I am hoping to learn more about this handwritten cookbook

I did learn a little bit about the Linzer Torte recipe from Johann Kargel who was kind enough to transcrbe the difficult handwriting. Apparently this recipe is just for the filling.

The German: Ein Pfund Zucker in ein Kaßerol und 3 Seidel Wasser und 2 Lemoni und 1 Pomeranschälen, laß es gut kochen von 4 Lemoni und 1 Pommerantschen Saft hinein, und kochen, 3 Loth aufgelößter Hausen in Wasser auser (ruhen?) es nun bis es kalt wird, seiche es noch einmahl durch durch ein Tuch in ein Geschirr, so ist es fertig. Die Hausen zuletzt hinein.

The English (with notes courtesy of Arnika Kiana): Add one pound of sugar and 900ml of water to a sauce pan with the peel of 2 lemons and one bitter orange. Boil well. Add juice of 4 lemons and one bitter orange. Boil. Add about 50g of dissolved isinglass [to 300ml water and boil until clear] and let cool down. Pass through a cheese cloth into a dish and it is done. Add isinglass last [to the fruit juice]. Isinglass is dried swim bladder of the ‘Hausen’ = a type of sturgeon, a gelling agent but it also clarifies liquids. [My note on “isinglass”: Blecch!] It sounds like Pomeranzenmarmelade (bitter orange marmelade) and it can certainly be used in Linzer Torte. Citrus fruit were extremely expensive, so a Linzer Torte filled with the above concoction would have been of a lot higher status than one filled with red currant or raspberry jam.

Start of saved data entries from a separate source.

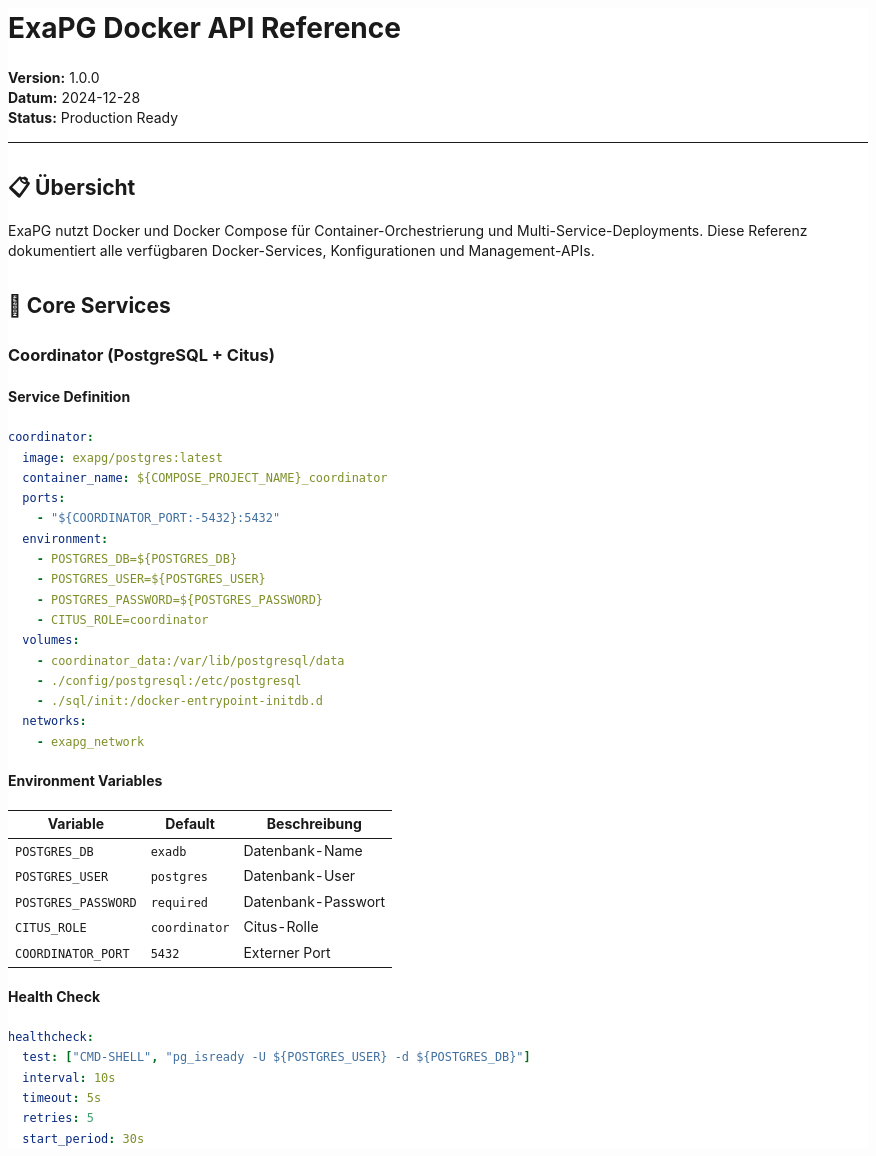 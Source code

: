 # ExaPG Docker API Reference

**Version:** 1.0.0  
**Datum:** 2024-12-28  
**Status:** Production Ready  

---

## 📋 Übersicht

ExaPG nutzt Docker und Docker Compose für Container-Orchestrierung und Multi-Service-Deployments. Diese Referenz dokumentiert alle verfügbaren Docker-Services, Konfigurationen und Management-APIs.

## 🐳 Core Services

### **Coordinator (PostgreSQL + Citus)**

#### Service Definition
```yaml
coordinator:
  image: exapg/postgres:latest
  container_name: ${COMPOSE_PROJECT_NAME}_coordinator
  ports:
    - "${COORDINATOR_PORT:-5432}:5432"
  environment:
    - POSTGRES_DB=${POSTGRES_DB}
    - POSTGRES_USER=${POSTGRES_USER}
    - POSTGRES_PASSWORD=${POSTGRES_PASSWORD}
    - CITUS_ROLE=coordinator
  volumes:
    - coordinator_data:/var/lib/postgresql/data
    - ./config/postgresql:/etc/postgresql
    - ./sql/init:/docker-entrypoint-initdb.d
  networks:
    - exapg_network
```

#### Environment Variables
| Variable | Default | Beschreibung |
|----------|---------|--------------|
| `POSTGRES_DB` | `exadb` | Datenbank-Name |
| `POSTGRES_USER` | `postgres` | Datenbank-User |
| `POSTGRES_PASSWORD` | `required` | Datenbank-Passwort |
| `CITUS_ROLE` | `coordinator` | Citus-Rolle |
| `COORDINATOR_PORT` | `5432` | Externer Port |

#### Health Check
```yaml
healthcheck:
  test: ["CMD-SHELL", "pg_isready -U ${POSTGRES_USER} -d ${POSTGRES_DB}"]
  interval: 10s
  timeout: 5s
  retries: 5
  start_period: 30s
```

There are a few other recipes for Linzer Torte throughout the book. Hopefully, at some point I will be skilled enought to translate them! In the meantime, our family will have to be satisified with Mom’s version of Linzer Cookies, as printed our 2010 “Omi’s Kitchen” cookbook.

I hope you have enjoyed this series of posts. I didn’t plan on focusing on food so much, but that’s the way it goes with family history. The sturdy tree trunk (initial focus) gives way to one branch, then an offshoot, then another… and another. Next thing you know, you’re writing a whole new cookbook!! (Hopefully for Christmas 2020!)